Why, after 11+ years of playing extensive piano, recently classical/performance type, have I suddenly developed this sensitivity in my arms?  It's not like I've never had a short time period where they haven't hurt. I remember learning/memorizing two 10-page, "Musically Advanced II" piano solos for my Piano Festival that was in February, along with a 25-page Senior Concerto to be performed in March when after literally HOURS of practice (granted, I loved it!) that my arms would be extremely tired, and occasionally I couldn't move my hands in any short amount without incredible pain.  Hindsight...that...was...probably too much...  ...And...that was usually after a full day at school where I spent a good portion of time on the piano for choir.  "But classes were only, what, 87 minutes?? [~1.5 hours]" you hesitantly and questioningly say... ...Yeah, but I was in Chamber Singers, Concert Choir, Student Director/Pretty much teacher of Mixed Chorus, and had a free period after that where I would have time to (what else?) Practice.  That, plus 30 minutes of lunch could round up to from 2-5 hours with a piano at school a day.  (Wanna hear a joke?
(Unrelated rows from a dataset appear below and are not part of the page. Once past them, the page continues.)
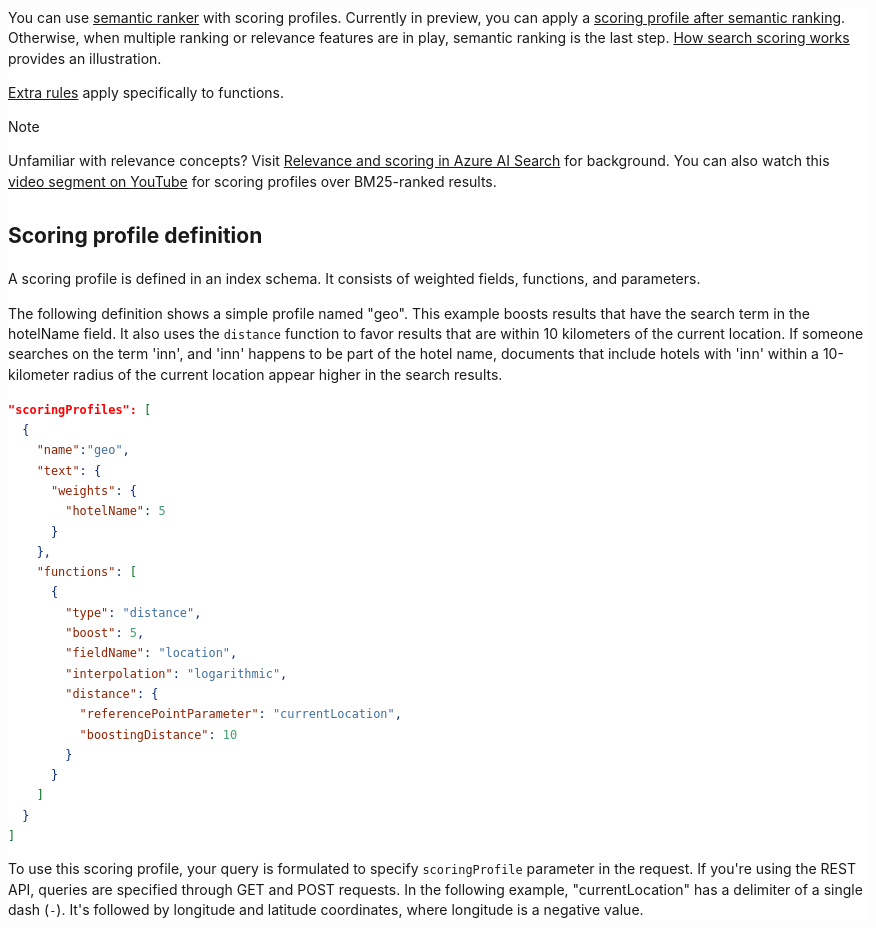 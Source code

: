 You can use [semantic ranker](semantic-how-to-query-request.md) with scoring profiles. Currently in preview, you can apply a [scoring profile after semantic ranking](semantic-how-to-enable-scoring-profiles.md). Otherwise, when multiple ranking or relevance features are in play, semantic ranking is the last step. [How search scoring works](search-relevance-overview.md#diagram-of-ranking-algorithms) provides an illustration.

[Extra rules](#rules-for-using-functions) apply specifically to functions.

> [!NOTE]
> Unfamiliar with relevance concepts? Visit [Relevance and scoring in Azure AI Search](index-similarity-and-scoring.md) for background. You can also watch this [video segment on YouTube](https://www.youtube.com/embed/Y_X6USgvB1g?version=3&start=463&end=970) for scoring profiles over BM25-ranked results.
>

## Scoring profile definition

A scoring profile is defined in an index schema. It consists of weighted fields, functions, and parameters.

The following definition shows a simple profile named "geo". This example boosts results that have the search term in the hotelName field. It also uses the `distance` function to favor results that are within 10 kilometers of the current location. If someone searches on the term 'inn', and 'inn' happens to be part of the hotel name, documents that include hotels with 'inn' within a 10-kilometer radius of the current location appear higher in the search results.  

```json
"scoringProfiles": [
  {  
    "name":"geo",
    "text": {  
      "weights": {  
        "hotelName": 5
      }                              
    },
    "functions": [
      {  
        "type": "distance",
        "boost": 5,
        "fieldName": "location",
        "interpolation": "logarithmic",
        "distance": {
          "referencePointParameter": "currentLocation",
          "boostingDistance": 10
        }                        
      }                                      
    ]                     
  }            
]
```  

To use this scoring profile, your query is formulated to specify `scoringProfile` parameter in the request. If you're using the REST API, queries are specified through GET and POST requests. In the following example, "currentLocation" has a delimiter of a single dash (`-`). It's followed by longitude and latitude coordinates, where longitude is a negative value.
Okay, so someone says to me last year,
"Oh, so you're in choir?"
"Yep." :)
"What part do you sing?"
"Piano."
"...You sing softly?"
"Oh, no, I've actually had a time where someone thought I stuck out. AMAZING for me, I know.  But I spend most of my time on my baby, Victoria. ...That's...the name we've given the gorgeous Baby Grand Steinway......"
"...Oh...." And they walk off with this weird look. Perhaps confusion, and pity? Please don't pity.  You'd love it, too, if you got to play a piano like Victoria so much...) Okay, in truth, I don't actually recall that situation, it's just a possibility.

So, anywhere from 2-5 hours at school, then you come home and practice what you didn't there, and add in your own selection ranging anywhere from Brahms to Jon Schmidt...the latter more frequently as stress would come... ;)  I'd end up with literally several hours of piano a day.  Hmm....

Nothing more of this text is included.